-------- Input data

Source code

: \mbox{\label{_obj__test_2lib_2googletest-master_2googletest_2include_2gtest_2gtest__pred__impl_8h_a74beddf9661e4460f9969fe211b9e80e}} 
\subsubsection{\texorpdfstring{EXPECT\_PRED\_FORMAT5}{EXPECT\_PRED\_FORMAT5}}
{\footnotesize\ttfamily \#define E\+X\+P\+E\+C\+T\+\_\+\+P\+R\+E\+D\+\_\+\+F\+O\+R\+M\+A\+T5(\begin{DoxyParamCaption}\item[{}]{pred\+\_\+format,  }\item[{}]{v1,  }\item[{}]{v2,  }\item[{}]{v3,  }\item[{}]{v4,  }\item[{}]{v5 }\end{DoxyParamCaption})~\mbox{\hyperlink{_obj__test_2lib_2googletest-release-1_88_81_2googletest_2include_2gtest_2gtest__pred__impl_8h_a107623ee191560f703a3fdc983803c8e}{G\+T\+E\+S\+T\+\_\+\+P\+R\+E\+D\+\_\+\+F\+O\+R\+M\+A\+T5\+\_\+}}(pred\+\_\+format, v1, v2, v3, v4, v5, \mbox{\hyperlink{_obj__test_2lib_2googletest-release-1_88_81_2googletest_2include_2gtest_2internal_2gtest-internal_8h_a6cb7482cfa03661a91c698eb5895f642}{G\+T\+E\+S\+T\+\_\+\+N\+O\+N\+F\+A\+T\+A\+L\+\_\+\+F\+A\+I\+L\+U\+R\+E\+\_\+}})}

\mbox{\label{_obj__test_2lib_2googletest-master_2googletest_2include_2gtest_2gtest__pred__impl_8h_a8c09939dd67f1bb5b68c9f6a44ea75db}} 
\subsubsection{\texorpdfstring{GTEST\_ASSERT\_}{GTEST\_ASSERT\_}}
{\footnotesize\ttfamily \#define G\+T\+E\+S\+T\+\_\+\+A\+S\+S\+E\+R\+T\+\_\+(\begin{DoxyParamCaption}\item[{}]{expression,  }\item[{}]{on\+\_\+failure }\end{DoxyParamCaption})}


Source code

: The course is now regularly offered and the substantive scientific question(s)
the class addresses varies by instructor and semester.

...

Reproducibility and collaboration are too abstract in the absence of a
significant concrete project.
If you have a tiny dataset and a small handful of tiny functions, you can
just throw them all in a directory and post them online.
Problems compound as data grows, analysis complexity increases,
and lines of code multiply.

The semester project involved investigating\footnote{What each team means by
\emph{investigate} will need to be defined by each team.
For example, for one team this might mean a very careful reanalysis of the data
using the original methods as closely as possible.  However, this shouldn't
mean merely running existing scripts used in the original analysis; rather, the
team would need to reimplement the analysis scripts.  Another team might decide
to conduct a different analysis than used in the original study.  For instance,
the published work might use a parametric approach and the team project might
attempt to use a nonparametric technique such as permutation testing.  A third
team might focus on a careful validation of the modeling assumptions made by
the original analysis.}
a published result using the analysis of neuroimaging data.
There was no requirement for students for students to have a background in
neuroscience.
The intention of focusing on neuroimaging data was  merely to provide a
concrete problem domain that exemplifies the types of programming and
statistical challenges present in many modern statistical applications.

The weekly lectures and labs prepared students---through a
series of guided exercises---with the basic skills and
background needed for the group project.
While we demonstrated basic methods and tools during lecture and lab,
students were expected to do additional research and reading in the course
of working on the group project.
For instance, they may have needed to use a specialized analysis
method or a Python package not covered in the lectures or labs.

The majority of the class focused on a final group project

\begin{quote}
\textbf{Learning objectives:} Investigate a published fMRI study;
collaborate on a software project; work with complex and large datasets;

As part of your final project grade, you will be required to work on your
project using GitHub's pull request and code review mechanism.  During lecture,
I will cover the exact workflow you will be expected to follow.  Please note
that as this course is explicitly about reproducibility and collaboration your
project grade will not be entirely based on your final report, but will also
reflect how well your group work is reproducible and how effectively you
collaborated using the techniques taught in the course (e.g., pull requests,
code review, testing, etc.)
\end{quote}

----------------

_Task to complete_
Restate exactly the lines running from the line with "a published result" to the end of the entries above, both ends included.

_Result of the task_
a published result using the analysis of neuroimaging data.
There was no requirement for students for students to have a background in
neuroscience.
The intention of focusing on neuroimaging data was  merely to provide a
concrete problem domain that exemplifies the types of programming and
statistical challenges present in many modern statistical applications.

The weekly lectures and labs prepared students---through a
series of guided exercises---with the basic skills and
background needed for the group project.
While we demonstrated basic methods and tools during lecture and lab,
students were expected to do additional research and reading in the course
of working on the group project.
For instance, they may have needed to use a specialized analysis
method or a Python package not covered in the lectures or labs.

The majority of the class focused on a final group project

\begin{quote}
\textbf{Learning objectives:} Investigate a published fMRI study;
collaborate on a software project; work with complex and large datasets;

As part of your final project grade, you will be required to work on your
project using GitHub's pull request and code review mechanism.  During lecture,
I will cover the exact workflow you will be expected to follow.  Please note
that as this course is explicitly about reproducibility and collaboration your
project grade will not be entirely based on your final report, but will also
reflect how well your group work is reproducible and how effectively you
collaborated using the techniques taught in the course (e.g., pull requests,
code review, testing, etc.)
\end{quote}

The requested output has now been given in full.